Listen to Speaker Greg Hughes on the Rod Arquette Show on 2/8/17 discussing the outdoor retailers show, state management of lands and other 2017 General Session updates.
So I stood there in front of the San Juan County, county building on Main Street in Monticello and the crowds, it was a work day and the crowds of people that came and this was a diverse crowd of people who came to protest and to say that the encumbrance of this land and the suggestion that this community who had grown up in this area could not or would not be good stewards of the land. It was not only offensive to this community. It was emotional to them and I don’t know as a suburb guy who is a suburbanite, who doesn’t live in rural Utah. I don’t know had I not been there at that rally and heard these different people Native Americans, the mom and pop owner of a store, I mean you just any part of a small little towns life those people were rallying together. If I hadn’t seen that and heard that I don’t know that I would have the conviction I have right now that this idea that by decree thousands of miles away you can somehow better manage or take care of land that the people of the land and of that community wouldn’t do themselves.
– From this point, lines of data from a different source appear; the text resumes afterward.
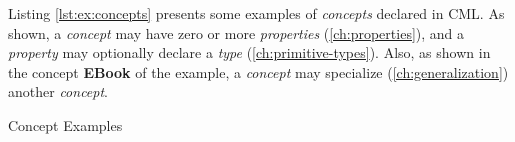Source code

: Listing \ref{lst:ex:concepts} presents some examples of \emph{concepts} declared in CML.
As shown,
a \emph{concept} may have zero or more \emph{properties}
(\ref{ch:properties}),
and a \emph{property} may optionally declare a \emph{type}
(\ref{ch:primitive-types}).
Also, as shown in the concept \textbf{EBook} of the example,
a \emph{concept} may specialize
(\ref{ch:generalization})
another \emph{concept}.

\begin{code}
\verbatimfont{\small}

\caption{Concept Examples}
\label{lst:ex:concepts}
\end{code}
It would be, it’s tragic and the one image because you know pictures are worth a thousand words, the one image that I thought just put a bow on this about the disconnect that we’re seeing from those and I’ll even give a maybe well intentioned, those that wouldn’t come or this land through a federal designation of a monument versus the people of this community. Is that when President Obama sent out the tweet and announced to the world that he was creating this national monument, the photo he used was of Arches National Park. If that doesn’t let you know that there’s a disconnect going on, I don’t know what will and that would be funny if it wasn’t so sad.
That monument as I’ve talked to our attorney general’s office is one of the most prescriptive and prohibitive monuments that we have seen. It seeks to protect things like dead silence and Natural habitat that’s not unique necessarily to that area, Open Skies, that is an overstep, that is not those are not the objects in an Antiquities Act that you’ve ever seen, attempted to be protected before and it is a great overstep and that’s why today I am calling for and we will be pushing for, the new Trump administration to rescind this national monument, entirely (applause). You know we’ve seen this before. We’ve seen this movie an outgoing president or designating a monument. Utah has become the A.T.M. for political payback for special interest groups on your way out the door. It shouldn’t happen here and let me tell you if you’re standing on a main street in a small town well we have the obligation to tell our constituents and what Utah to share with the rest of the country is the federal government can impact the lives of these people in a small town on Main Street in our community. It can happen anywhere and we need to be on guard for that and we need to be careful about that.